A subject which has become a political hot potato in recent months has been the subject of NHS Top Ups.
Largely due to the expediential increase in certain drug therapies, driven by ground breaking cancer treatments, the cost of providing unlimited drug treatments to patients has proven difficult for some NHS Trusts.
As new experimental drugs are released onto the market, the question of funding them has become a hotly debated area.
Local NHS Primary Care Trusts, the organisations responsible for region NHS funding have found it difficult to meet the full costs. Driven by guidelines from NICE (National Institute for Clinical Excellence), Primary Care Trusts have found themselves falling short in some funding areas. This has in turn raised issue over patients being able to ‘top up’ the difference.
What’s wrong with Topping Up?
In principle, all you are doing is providing immediate funding to assist with your treatment, it sounds reasonable to many. However, NHS Trusts and Politicians have raised concerns over the two tier system it may create, between those who can afford to part fund and those who cannot.
Previously, the NHS has taken a strong stance forbidding Top Up’s or part private treatment in favour of keeping a level playing field for all. However, as the subject continues to develop more and more NHS Trusts are reviewing their position, and government has also relaxed its position on Top Up’s.
Isn’t this what they do in Europe?
A large proportion of Europe already adopts a top-up stance to healthcare; however the big difference is that this is an integral part of their healthcare regime, unlike that of the UK.

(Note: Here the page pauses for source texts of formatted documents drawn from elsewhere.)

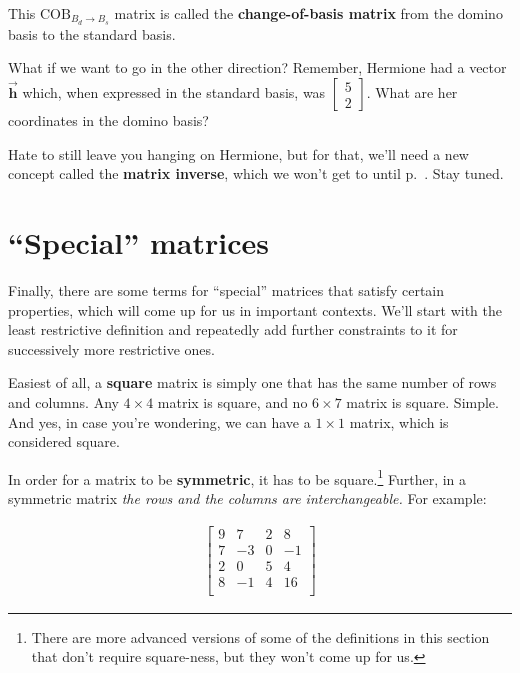 This $\textrm{COB}_{B_d \rightarrow B_s}$ matrix is called the
\textbf{change-of-basis matrix} from the domino basis to the standard basis.

\bigskip
{}
\label{changeOfBasisOtherWayCliffhanger}

What if we want to go in the other direction? Remember, Hermione had a vector
$\overrightarrow{\textbf{h}}$ which, when expressed in the standard basis, was
{\scriptsize $\begin{bmatrix} 5 \\ 2 \end{bmatrix}$}. What are her coordinates
in the domino basis?

\smallskip

Hate to still leave you hanging on Hermione, but for that, we'll need a new
concept called the \textbf{matrix inverse}, which we won't get to until
p.~\pageref{matrixInverse}. Stay tuned.


\section{``Special'' matrices}

Finally, there are some terms for ``special'' matrices that satisfy certain
properties, which will come up for us in important contexts. We'll start with
the least restrictive definition and repeatedly add further constraints to it
for successively more restrictive ones.

Easiest of all, a \textbf{square} matrix is simply one that has the same number
of rows and columns. Any $4\times 4$ matrix is square, and no $6\times 7$
matrix is square. Simple. And yes, in case you're wondering, we can have a
$1\times 1$ matrix, which is considered square.


In order for a matrix to be \textbf{symmetric}, it has to be
square.\footnote{There are more advanced versions of some of the definitions in
this section that don't require square-ness, but they won't come up for us.}
Further, in a symmetric matrix \textit{the rows and the columns are
interchangeable.} For example:

\vspace{-.15in}
\begin{align*}
\begin{bmatrix}
9 & 7 & 2 & 8\\
7 & -3 & 0 & -1\\
2 & 0 & 5 & 4 \\
8 & -1 & 4 & 16 \\
\end{bmatrix}
\end{align*}
\vspace{-.15in}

In France for example, the state typically pays 70% of all required treatments. It is up to the individual to fund the difference. Some will do this from savings, whereas the majority use medical insurance to cover the gap.
The state will pay 100% if you suffer a serious illness or are unable to fund yourself, but do to the small amount of risk insurers are facing compared to 100% funding, the insurance market is more attractive in both price and underwriting.
If such an approach could be adopted in the UK, we would require a huge turn around with the NHS, something that many believe could not be successfully done.
Topping Up with Insurance?
It is estimated that as much as 12% of the UK population use some form of medical insurance to either replace their NHS entitlement or compliment it. As times change, and markets adapt, so too do insurance policies.
Today, it is possible to buy specific policies which have been designed with ‘topping up’ in mind, enabling people to privately compliment their NHS benefits in case treatments should prove too expensive.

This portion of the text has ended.